Keywords: diversity–stability relationship, grazing intensity, plant diversity, plant functional groups, semi‐arid steppe, species asynchrony, temporal stability

1. INTRODUCTION

The effects of biodiversity on stability of ecosystem functioning have received much attention because of accelerated species loss and the associated risks for the stability of ecosystem and the reliable provisioning of ecological services (Baert, De Laender, Sabbe, & Janssen, 2016; Hautier et al., 2014, 2015). Many biodiversity experiments have shown that greater species diversity promotes greater temporal stability of aboveground net primary production (ANPP; Gross et al., 2014; Jiang & Pu, 2009; Pimm, Russell, Gittleman, & Brooks, 1995). One major underlying mechanism is that species asynchrony is a major driver of ecosystem stability, where can be driven by competitive interactions and environmental responses (Hooper & Vitousek, 1997; Isbell, Polley, & Wilsey, 2009; Xu et al., 2015). The more diverse communities are the more likely they are to be a decrease in the biomass of some species and an increase in others (Tredennick, Adler, & Adler, 2017). By influencing the degree of species asynchrony via regulating species’ diverse responses to grazing, grazing may also decrease the temporal stability of ANPP (Hautier et al., 2014, 2015; Loreau & de Mazancourt, 2013).
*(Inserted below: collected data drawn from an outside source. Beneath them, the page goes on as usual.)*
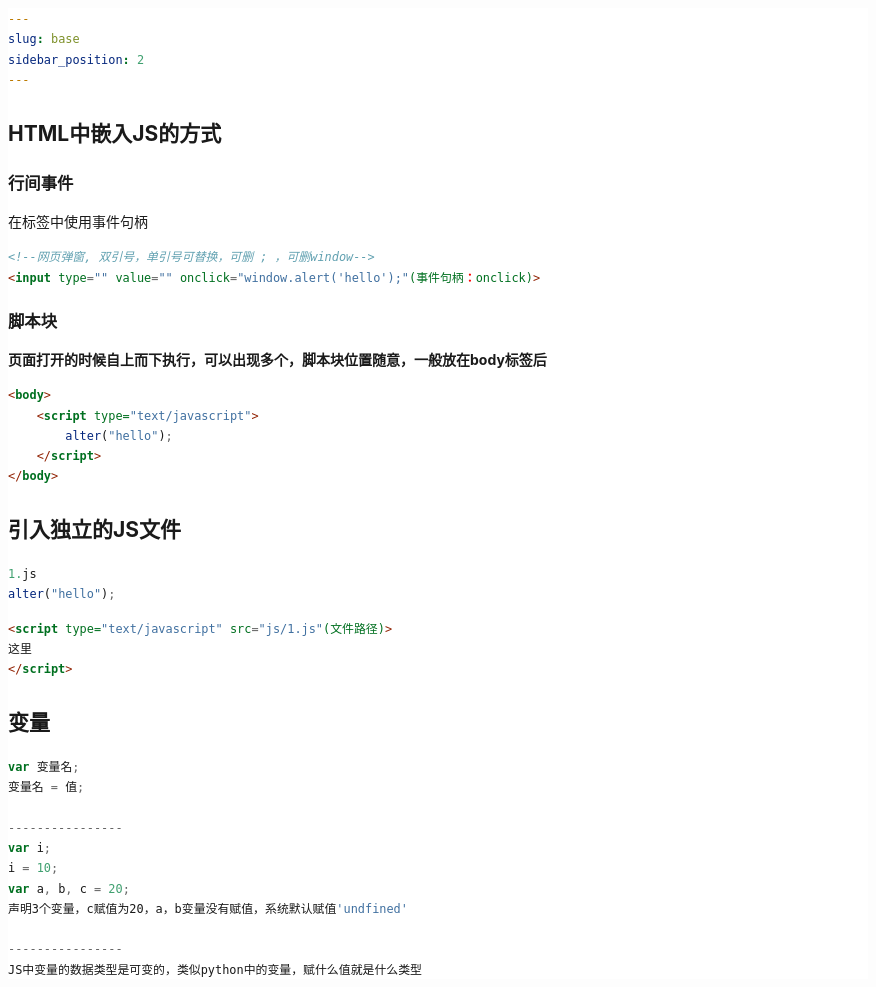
 ```yaml
---
slug: base
sidebar_position: 2
---
```




## HTML中嵌入JS的方式

### 行间事件

在标签中使用事件句柄

```html
<!--网页弹窗, 双引号，单引号可替换，可删 ; ，可删window-->
<input type="" value="" onclick="window.alert('hello');"(事件句柄：onclick)>
```

### 脚本块

**页面打开的时候自上而下执行，可以出现多个，脚本块位置随意，一般放在body标签后**

```html
<body>
    <script type="text/javascript">
    	alter("hello");
    </script>
</body>
```

## 引入独立的JS文件

```js
1.js
alter("hello");
```

```html
<script type="text/javascript" src="js/1.js"(文件路径)>
这里
</script>
```

## 变量

```javascript
var 变量名;
变量名 = 值;

----------------
var i;
i = 10;
var a, b, c = 20;
声明3个变量，c赋值为20，a，b变量没有赋值，系统默认赋值'undfined'

----------------
JS中变量的数据类型是可变的，类似python中的变量，赋什么值就是什么类型
```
The stability of ecological systems is directly lessened by anthropogenic land use, which could trigger species extinctions and reductions in ecosystem services (Hautier et al., 2014, 2015; Xu et al., 2015). Understanding which factors driver the stability is essential for managing the long‐term sustainability of plant productivity and animal productivity in grassland ecosystem.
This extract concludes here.